[PROBLEM DESCRIPTION] Restate each entry word for word. Keep every detail intact.

[LISTED ENTRIES]
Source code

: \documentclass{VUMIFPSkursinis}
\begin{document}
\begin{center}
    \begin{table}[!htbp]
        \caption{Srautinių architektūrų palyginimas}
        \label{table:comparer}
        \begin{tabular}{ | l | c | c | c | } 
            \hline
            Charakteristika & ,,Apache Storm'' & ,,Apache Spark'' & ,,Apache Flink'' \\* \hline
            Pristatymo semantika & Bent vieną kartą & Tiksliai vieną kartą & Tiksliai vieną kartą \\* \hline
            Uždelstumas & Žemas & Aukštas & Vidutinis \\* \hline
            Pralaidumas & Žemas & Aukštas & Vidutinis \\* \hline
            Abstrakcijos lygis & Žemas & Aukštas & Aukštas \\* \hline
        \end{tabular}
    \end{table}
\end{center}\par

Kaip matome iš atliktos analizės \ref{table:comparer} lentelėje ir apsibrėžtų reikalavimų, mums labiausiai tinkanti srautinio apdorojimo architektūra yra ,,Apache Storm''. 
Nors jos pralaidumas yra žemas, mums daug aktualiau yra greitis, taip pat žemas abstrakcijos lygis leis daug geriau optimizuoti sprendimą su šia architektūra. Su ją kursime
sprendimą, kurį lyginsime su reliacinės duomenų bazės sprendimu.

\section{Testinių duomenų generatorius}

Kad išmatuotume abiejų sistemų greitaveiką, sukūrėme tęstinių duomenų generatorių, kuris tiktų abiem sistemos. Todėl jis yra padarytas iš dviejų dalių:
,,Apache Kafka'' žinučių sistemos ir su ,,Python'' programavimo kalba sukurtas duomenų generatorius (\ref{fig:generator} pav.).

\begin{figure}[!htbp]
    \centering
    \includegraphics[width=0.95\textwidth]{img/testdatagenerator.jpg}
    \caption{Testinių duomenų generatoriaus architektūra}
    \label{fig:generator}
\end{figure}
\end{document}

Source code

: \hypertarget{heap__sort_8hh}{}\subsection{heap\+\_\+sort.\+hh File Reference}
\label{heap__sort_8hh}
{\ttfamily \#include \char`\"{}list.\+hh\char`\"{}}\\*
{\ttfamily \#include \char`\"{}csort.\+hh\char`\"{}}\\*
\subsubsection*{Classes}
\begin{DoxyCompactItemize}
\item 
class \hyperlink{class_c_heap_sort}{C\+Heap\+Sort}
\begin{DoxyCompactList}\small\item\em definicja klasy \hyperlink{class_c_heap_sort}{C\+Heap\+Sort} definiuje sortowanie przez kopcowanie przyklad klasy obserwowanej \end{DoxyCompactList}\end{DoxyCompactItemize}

[EXERCISE RESULT]
Source code

: \documentclass{VUMIFPSkursinis}
\begin{document}
\begin{center}
    \begin{table}[!htbp]
        \caption{Srautinių architektūrų palyginimas}
        \label{table:comparer}
        \begin{tabular}{ | l | c | c | c | } 
            \hline
            Charakteristika & ,,Apache Storm'' & ,,Apache Spark'' & ,,Apache Flink'' \\* \hline
            Pristatymo semantika & Bent vieną kartą & Tiksliai vieną kartą & Tiksliai vieną kartą \\* \hline
            Uždelstumas & Žemas & Aukštas & Vidutinis \\* \hline
            Pralaidumas & Žemas & Aukštas & Vidutinis \\* \hline
            Abstrakcijos lygis & Žemas & Aukštas & Aukštas \\* \hline
        \end{tabular}
    \end{table}
\end{center}\par

Kaip matome iš atliktos analizės \ref{table:comparer} lentelėje ir apsibrėžtų reikalavimų, mums labiausiai tinkanti srautinio apdorojimo architektūra yra ,,Apache Storm''. 
Nors jos pralaidumas yra žemas, mums daug aktualiau yra greitis, taip pat žemas abstrakcijos lygis leis daug geriau optimizuoti sprendimą su šia architektūra. Su ją kursime
sprendimą, kurį lyginsime su reliacinės duomenų bazės sprendimu.

\section{Testinių duomenų generatorius}

Kad išmatuotume abiejų sistemų greitaveiką, sukūrėme tęstinių duomenų generatorių, kuris tiktų abiem sistemos. Todėl jis yra padarytas iš dviejų dalių:
,,Apache Kafka'' žinučių sistemos ir su ,,Python'' programavimo kalba sukurtas duomenų generatorius (\ref{fig:generator} pav.).

\begin{figure}[!htbp]
    \centering
    \includegraphics[width=0.95\textwidth]{img/testdatagenerator.jpg}
    \caption{Testinių duomenų generatoriaus architektūra}
    \label{fig:generator}
\end{figure}
\end{document}

Source code

: \hypertarget{heap__sort_8hh}{}\subsection{heap\+\_\+sort.\+hh File Reference}
\label{heap__sort_8hh}
{\ttfamily \#include \char`\"{}list.\+hh\char`\"{}}\\*
{\ttfamily \#include \char`\"{}csort.\+hh\char`\"{}}\\*
\subsubsection*{Classes}
\begin{DoxyCompactItemize}
\item 
class \hyperlink{class_c_heap_sort}{C\+Heap\+Sort}
\begin{DoxyCompactList}\small\item\em definicja klasy \hyperlink{class_c_heap_sort}{C\+Heap\+Sort} definiuje sortowanie przez kopcowanie przyklad klasy obserwowanej \end{DoxyCompactList}\end{DoxyCompactItemize}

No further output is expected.